Exercise
The required output is the lines of the listing from the beginning through the line containing "Mac OS X 10.10 - macOS 10.15 Catalina", each copied exactly, without any pictures.

Given information
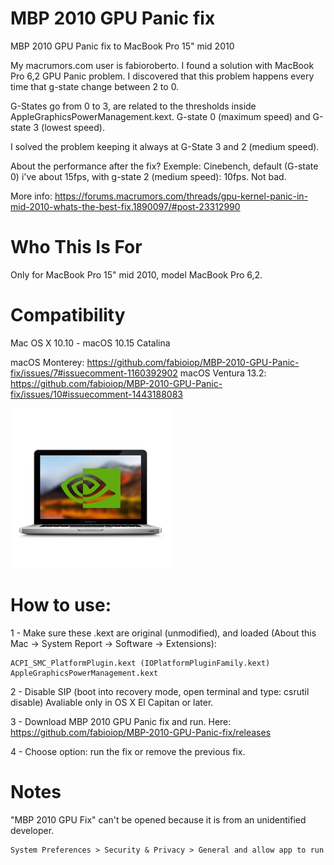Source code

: # MBP 2010 GPU Panic fix
MBP 2010 GPU Panic fix to MacBook Pro 15" mid 2010


My macrumors.com user is fabioroberto.
I found a solution with MacBook Pro 6,2 GPU Panic problem. 
I discovered that this problem happens every time that g-state change between 2 to 0.

G-States go from 0 to 3, are related to the thresholds inside AppleGraphicsPowerManagement.kext.
G-state 0 (maximum speed) and G-state 3 (lowest speed).

I solved the problem keeping it always at G-State 3 and 2 (medium speed). 
	
About the performance after the fix? 
Exemple: Cinebench, default (G-state 0) i've about 15fps, with g-state 2 (medium speed): 10fps. Not bad.	
	
More info:
https://forums.macrumors.com/threads/gpu-kernel-panic-in-mid-2010-whats-the-best-fix.1890097/#post-23312990

# Who This Is For
Only for MacBook Pro 15" mid 2010, model MacBook Pro 6,2. 


# Compatibility
Mac OS X 10.10 - macOS 10.15 Catalina

macOS Monterey: https://github.com/fabioiop/MBP-2010-GPU-Panic-fix/issues/7#issuecomment-1160392902
macOS Ventura 13.2: https://github.com/fabioiop/MBP-2010-GPU-Panic-fix/issues/10#issuecomment-1443188083

![Image of MBP2010GPUPanicFix](https://github.com/fabioiop/MBP-2010-GPU-Panic-fix/blob/master/MBP2010GPUPanicFix.png)

# How to use:

1 - Make sure these .kext are original (unmodified), and loaded (About this Mac -> System Report -> Software -> Extensions):
	
	ACPI_SMC_PlatformPlugin.kext (IOPlatformPluginFamily.kext)	
	AppleGraphicsPowerManagement.kext
	

2 - Disable SIP (boot into recovery mode, open terminal and type: csrutil disable)
Avaliable only in OS X El Capitan or later.

3 - Download MBP 2010 GPU Panic fix and run. Here: https://github.com/fabioiop/MBP-2010-GPU-Panic-fix/releases


4 - Choose option: run the fix or remove the previous fix.



# Notes
"MBP 2010 GPU Fix" can't be opened because it is from an unidentified developer.
	
	System Preferences > Security & Privacy > General and allow app to run
 
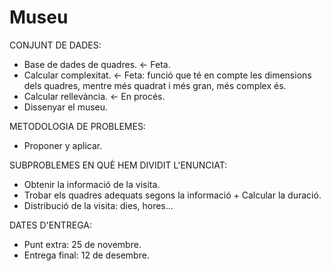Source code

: # Museu

CONJUNT DE DADES: 
- Base de dades de quadres.  <- Feta. 
- Calcular complexitat.      <- Feta: funció que té en compte les dimensions dels quadres, mentre més quadrat i més gran, més complex és.
- Calcular rellevància.      <- En procés.
- Dissenyar el museu.

METODOLOGIA DE PROBLEMES: 
- Proponer y aplicar.

SUBPROBLEMES EN QUÈ HEM DIVIDIT L'ENUNCIAT:   
- Obtenir la informació de la visita.
- Trobar els quadres adequats segons la informació + Calcular la duració.
- Distribució de la visita: dies, hores... 

DATES D'ENTREGA:
- Punt extra: 25 de novembre.
- Entrega final: 12 de desembre.
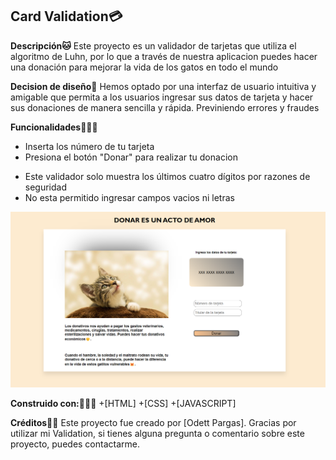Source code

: ## Card Validation💳

**Descripción🐱**
Este proyecto es un validador de tarjetas que utiliza el algoritmo de Luhn, por lo que a través de nuestra aplicacion puedes hacer una donación para mejorar la vida de los gatos en todo el mundo

**Decision de diseño📝**
Hemos optado por una interfaz de usuario intuitiva y amigable que permita a los usuarios ingresar sus datos de tarjeta y hacer sus donaciones de manera sencilla y rápida. Previniendo errores y fraudes

**Funcionalidades💁🏼‍♀️**
+ Inserta los número de tu tarjeta
+ Presiona el botón "Donar" para realizar tu donacion
- Este validador solo muestra los últimos cuatro dígitos por razones de seguridad
- No esta permitido ingresar campos vacios ni letras
<img src="img/card-validation.png">

**Construido con:👩🏼‍💻**
+[HTML]
+[CSS]
+[JAVASCRIPT]

**Créditos💅🏼**
Este proyecto fue creado por [Odett Pargas].
Gracias por utilizar mi Validation, si tienes alguna pregunta o comentario sobre este proyecto, puedes contactarme.
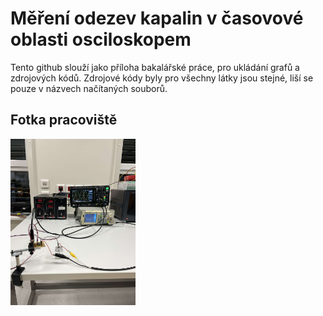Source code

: # Měření odezev kapalin v časovové oblasti osciloskopem
Tento github slouží jako příloha bakalářské práce, pro ukládání grafů a zdrojových kódů.
Zdrojové kódy byly pro všechny látky jsou stejné, liší se pouze v názvech načítaných souborů.

## Fotka pracoviště
<img src="Fotky%20z%20měření/pracoviště.jpg" alt="Fotka pracoviště" width="200">

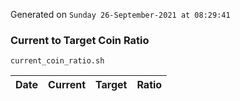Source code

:Generated on `Sunday 26-September-2021 at 08:29:41`

### Current to Target Coin Ratio
`current_coin_ratio.sh`

Date|Current|Target|Ratio
---|---|---|---
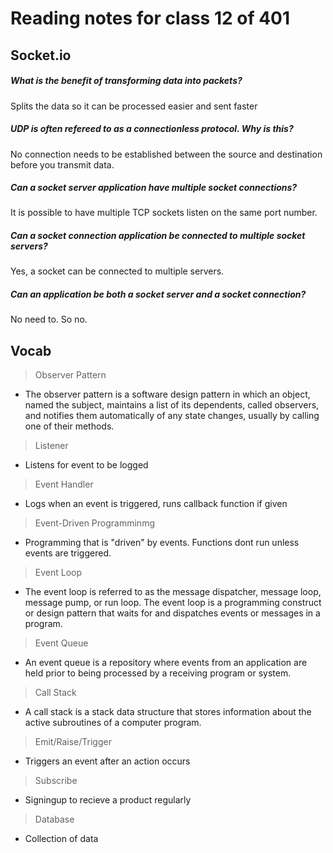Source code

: # Reading notes for class 12 of 401

## Socket.io

##### What is the benefit of transforming data into packets?
Splits the data so it can be processed easier and sent faster

##### UDP is often refereed to as a connectionless protocol. Why is this?
No connection needs to be established between the source and destination before you transmit data.

##### Can a socket server application have multiple socket connections?
It is possible to have multiple TCP sockets listen on the same port number.

##### Can a socket connection application be connected to multiple socket servers?
Yes, a socket can be connected to multiple servers.

##### Can an application be both a socket server and a socket connection?
No need to. So no.

## Vocab

> Observer Pattern
* The observer pattern is a software design pattern in which an object, named the subject, maintains a list of its dependents, called observers, and notifies them automatically of any state changes, usually by calling one of their methods.

> Listener
* Listens for event to be logged

> Event Handler
* Logs when an event is triggered, runs callback function if given

> Event-Driven Programminmg
* Programming that is "driven" by events. Functions dont run unless events are triggered.

> Event Loop
* The event loop is referred to as the message dispatcher, message loop, message pump, or run loop. The event loop is a programming construct or design pattern that waits for and dispatches events or messages in a program.

> Event Queue
* An event queue is a repository where events from an application are held prior to being processed by a receiving program or system.

> Call Stack
*  A call stack is a stack data structure that stores information about the active subroutines of a computer program.

> Emit/Raise/Trigger
* Triggers an event after an action occurs

> Subscribe
* Signingup to recieve a product regularly

> Database
* Collection of data

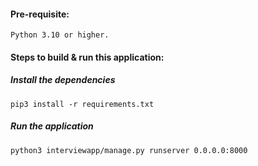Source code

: #### Pre-requisite:
    Python 3.10 or higher.

#### Steps to build & run this application:
  ##### Install the dependencies
    pip3 install -r requirements.txt
  ##### Run the application
    python3 interviewapp/manage.py runserver 0.0.0.0:8000

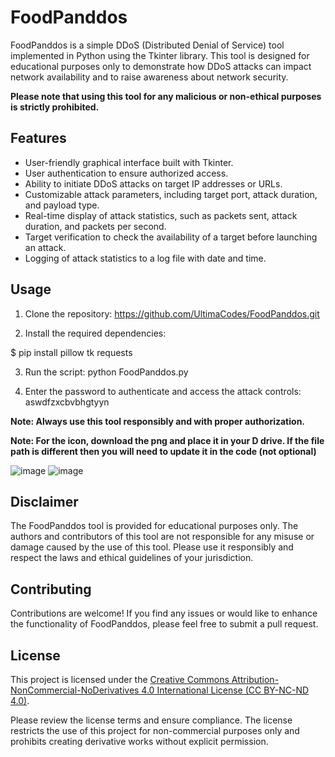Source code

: # FoodPanddos

FoodPanddos is a simple DDoS (Distributed Denial of Service) tool implemented in Python using the Tkinter library. This tool is designed for educational purposes only to demonstrate how DDoS attacks can impact network availability and to raise awareness about network security.

**Please note that using this tool for any malicious or non-ethical purposes is strictly prohibited.**

## Features

- User-friendly graphical interface built with Tkinter.
- User authentication to ensure authorized access.
- Ability to initiate DDoS attacks on target IP addresses or URLs.
- Customizable attack parameters, including target port, attack duration, and payload type.
- Real-time display of attack statistics, such as packets sent, attack duration, and packets per second.
- Target verification to check the availability of a target before launching an attack.
- Logging of attack statistics to a log file with date and time.

## Usage 

1. Clone the repository:
https://github.com/UltimaCodes/FoodPanddos.git

2. Install the required dependencies:

$ pip install pillow tk requests

3. Run the script: python FoodPanddos.py

4. Enter the password to authenticate and access the attack controls:
 aswdfzxcbvbhgtyyn

**Note: Always use this tool responsibly and with proper authorization.**

**Note: For the icon, download the png and place it in your D drive. If the file path is different then you will need to update it in the code (not optional)**

![image](https://github.com/UltimaCodes/FoodPanddos/assets/86365722/be952fac-7b81-4d0e-9dbc-1ade5ea0a1f7)
![image](https://github.com/UltimaCodes/FoodPanddos/assets/86365722/0d8059ff-6065-4a76-a92b-6ce15abb5ad3)

## Disclaimer

The FoodPanddos tool is provided for educational purposes only. The authors and contributors of this tool are not responsible for any misuse or damage caused by the use of this tool. Please use it responsibly and respect the laws and ethical guidelines of your jurisdiction.

## Contributing

Contributions are welcome! If you find any issues or would like to enhance the functionality of FoodPanddos, please feel free to submit a pull request.

## License

This project is licensed under the [Creative Commons Attribution-NonCommercial-NoDerivatives 4.0 International License (CC BY-NC-ND 4.0)](https://creativecommons.org/licenses/by-nc-nd/4.0/).

Please review the license terms and ensure compliance. The license restricts the use of this project for non-commercial purposes only and prohibits creating derivative works without explicit permission.

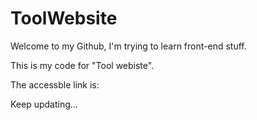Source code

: # ToolWebsite
Welcome to my Github, I'm trying to learn front-end stuff.

This is my code for "Tool webiste".

The accessble link is: 

Keep updating...
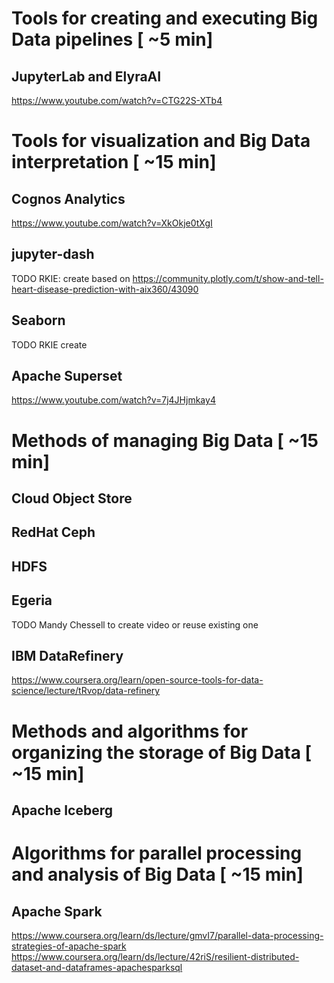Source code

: # Tools for creating and executing Big Data pipelines [ ~5 min]

## JupyterLab and ElyraAI
https://www.youtube.com/watch?v=CTG22S-XTb4

# Tools for visualization and Big Data interpretation [ ~15 min]

## Cognos Analytics
https://www.youtube.com/watch?v=XkOkje0tXgI

## jupyter-dash
TODO RKIE: create based on 
https://community.plotly.com/t/show-and-tell-heart-disease-prediction-with-aix360/43090

## Seaborn
TODO RKIE create

## Apache Superset
https://www.youtube.com/watch?v=7j4JHjmkay4

# Methods of managing Big Data [ ~15 min]

## Cloud Object Store

## RedHat Ceph

## HDFS

## Egeria
TODO Mandy Chessell to create video or reuse existing one

## IBM DataRefinery 
https://www.coursera.org/learn/open-source-tools-for-data-science/lecture/tRvop/data-refinery

# Methods and algorithms for organizing the storage of Big Data [ ~15 min]

## Apache Iceberg  

# Algorithms for parallel processing and analysis of Big Data [ ~15 min]

## Apache Spark
https://www.coursera.org/learn/ds/lecture/gmvI7/parallel-data-processing-strategies-of-apache-spark
https://www.coursera.org/learn/ds/lecture/42riS/resilient-distributed-dataset-and-dataframes-apachesparksql
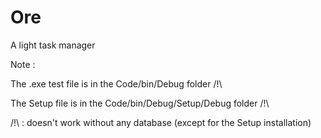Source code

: # Ore
A light task manager


Note :

The .exe test file is in the Code/bin/Debug folder /!\

The Setup file is in the Code/bin/Debug/Setup/Debug folder /!\

/!\ : doesn't work without any database (except for the Setup installation)
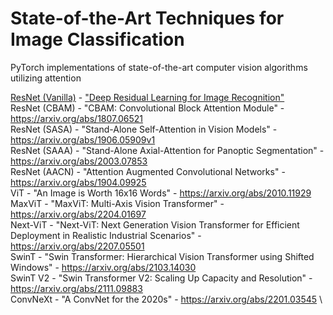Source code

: # State-of-the-Art Techniques for Image Classification

PyTorch implementations of state-of-the-art computer vision algorithms utilizing attention

[ResNet (Vanilla)](https://github.com/tescala2/sota_classification/blob/main/models/resnet/vanilla.py) - ["Deep Residual Learning for Image Recognition"](https://arxiv.org/abs/1512.03385) \
ResNet (CBAM) - "CBAM: Convolutional Block Attention Module" - <https://arxiv.org/abs/1807.06521> \
ResNet (SASA) - "Stand-Alone Self-Attention in Vision Models" - <https://arxiv.org/abs/1906.05909v1> \
ResNet (SAAA) - "Stand-Alone Axial-Attention for Panoptic Segmentation" - <https://arxiv.org/abs/2003.07853> \
ResNet (AACN) - "Attention Augmented Convolutional Networks" - <https://arxiv.org/abs/1904.09925> \
ViT - "An Image is Worth 16x16 Words" - <https://arxiv.org/abs/2010.11929> \
MaxViT - "MaxViT: Multi-Axis Vision Transformer" - <https://arxiv.org/abs/2204.01697> \
Next-ViT - "Next-ViT: Next Generation Vision Transformer for Efficient Deployment in Realistic Industrial Scenarios" - <https://arxiv.org/abs/2207.05501> \
SwinT - "Swin Transformer: Hierarchical Vision Transformer using Shifted Windows" - <https://arxiv.org/abs/2103.14030> \
SwinT V2 - "Swin Transformer V2: Scaling Up Capacity and Resolution" - <https://arxiv.org/abs/2111.09883> \
ConvNeXt - "A ConvNet for the 2020s" - <https://arxiv.org/abs/2201.03545> \
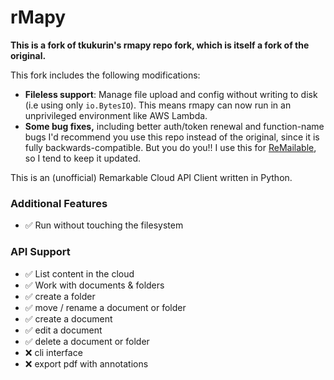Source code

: # rMapy

**This is a fork of tkukurin's rmapy repo fork, which is itself a fork of the original.**

This fork includes the following modifications:
* **Fileless support**: Manage file upload and config without writing to disk (i.e using only `io.BytesIO`). This means rmapy can now run in an unprivileged environment like AWS Lambda.
* **Some bug fixes,** including better auth/token renewal and function-name bugs
I'd recommend you use this repo instead of the original, since it is fully backwards-compatible. But you do you!! I use this for [ReMailable](https://github.com/j6k4m8/remailable), so I tend to keep it updated.


This is an (unofficial) Remarkable Cloud API Client written in Python.

### Additional Features

* ✅ Run without touching the filesystem

### API Support

* ✅ List content in the cloud
* ✅ Work with documents & folders
* ✅ create a folder
* ✅ move / rename a document or folder
* ✅ create a document
* ✅ edit a document
* ✅ delete a document or folder
* ❌ cli interface
* ❌ export pdf with annotations


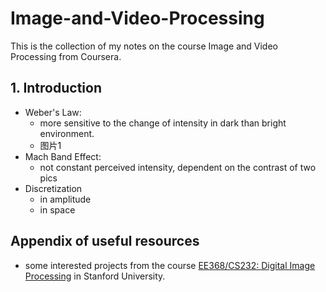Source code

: # Image-and-Video-Processing
This is the collection of my notes on the course Image and Video Processing from Coursera.


## 1. Introduction
* Weber's Law:
    * more sensitive to the change of intensity in dark than bright environment.
    * 图片1
* Mach Band Effect:
    * not constant perceived intensity, dependent on the contrast of two pics
* Discretization
    * in amplitude
    * in space
 

## Appendix of useful resources
* some interested projects from the course [EE368/CS232: Digital Image Processing](https://web.stanford.edu/class/ee368/index.html) in Stanford University.
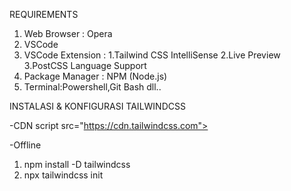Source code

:REQUIREMENTS
1. Web Browser : Opera
2. VSCode
3. VSCode Extension : 1.Tailwind CSS IntelliSense 2.Live Preview 3.PostCSS Language Support
4. Package Manager : NPM (Node.js)
5. Terminal:Powershell,Git Bash dll..



INSTALASI & KONFIGURASI TAILWINDCSS

-CDN
script src="https://cdn.tailwindcss.com"></script>

-Offline
1. npm install -D tailwindcss
2. npx tailwindcss init
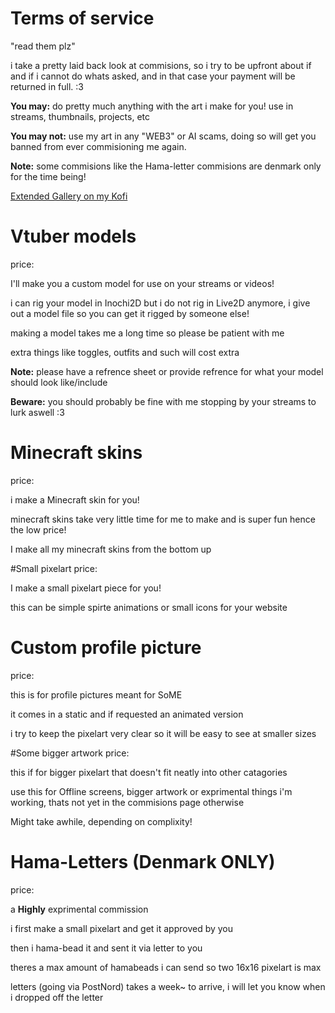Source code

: # Terms of service

"read them plz"

i take a pretty laid back look at commisions, so i try to be upfront about if and if i cannot do whats asked, and in that case your payment will be returned in full. :3

**You may:** do pretty much anything with the art i make for you! use in streams, thumbnails, projects, etc

**You may not:** use my art in any "WEB3" or AI scams, doing so will get you banned from ever commisioning me again.

**Note:** some commisions like the Hama-letter commisions are denmark only for the time being!

[Extended Gallery on my Kofi](https://ko-fi.com/gratgrottenberg/gallery)

# Vtuber models

price: 

I'll make you a custom model for use on your streams or videos!

i can rig your model in Inochi2D but i do not rig in Live2D anymore,
i give out a model file so you can get it rigged by someone else!

making a model takes me a long time so please be patient with me

extra things like toggles, outfits and such will cost extra

**Note:** please have a refrence sheet or provide refrence for what your model should look like/include

**Beware:** you should probably be fine with me stopping by your streams to lurk aswell :3

# Minecraft skins
price: 

i make a Minecraft skin for you!

minecraft skins take very little time for me to make and is super fun hence the low price!

I make all my minecraft skins from the bottom up

#Small pixelart
price:

I make a small pixelart piece for you!

this can be simple spirte animations or small icons for your website

# Custom profile picture
price: 

this is for profile pictures meant for SoME

it comes in a static and if requested an animated version

i try to keep the pixelart very clear so it will be easy to see at smaller sizes

#Some bigger artwork
price: 

this if for bigger pixelart that doesn't fit neatly into other catagories

use this for Offline screens, bigger artwork or exprimental things i'm working, thats not yet in the commisions page otherwise

Might take awhile, depending on complixity!

# Hama-Letters (Denmark ONLY)
price: 

a **Highly** exprimental commission

i first make a small pixelart and get it approved by you

then i hama-bead it and sent it via letter to you

theres a max amount of hamabeads i can send so two 16x16 pixelart is max

letters (going via PostNord) takes a week~ to arrive, i will let you know when i dropped off the letter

Answer box
Source code

: # MBP 2010 GPU Panic fix
MBP 2010 GPU Panic fix to MacBook Pro 15" mid 2010


My macrumors.com user is fabioroberto.
I found a solution with MacBook Pro 6,2 GPU Panic problem. 
I discovered that this problem happens every time that g-state change between 2 to 0.

G-States go from 0 to 3, are related to the thresholds inside AppleGraphicsPowerManagement.kext.
G-state 0 (maximum speed) and G-state 3 (lowest speed).

I solved the problem keeping it always at G-State 3 and 2 (medium speed). 
	
About the performance after the fix? 
Exemple: Cinebench, default (G-state 0) i've about 15fps, with g-state 2 (medium speed): 10fps. Not bad.	
	
More info:
https://forums.macrumors.com/threads/gpu-kernel-panic-in-mid-2010-whats-the-best-fix.1890097/#post-23312990

# Who This Is For
Only for MacBook Pro 15" mid 2010, model MacBook Pro 6,2. 


# Compatibility
Mac OS X 10.10 - macOS 10.15 Catalina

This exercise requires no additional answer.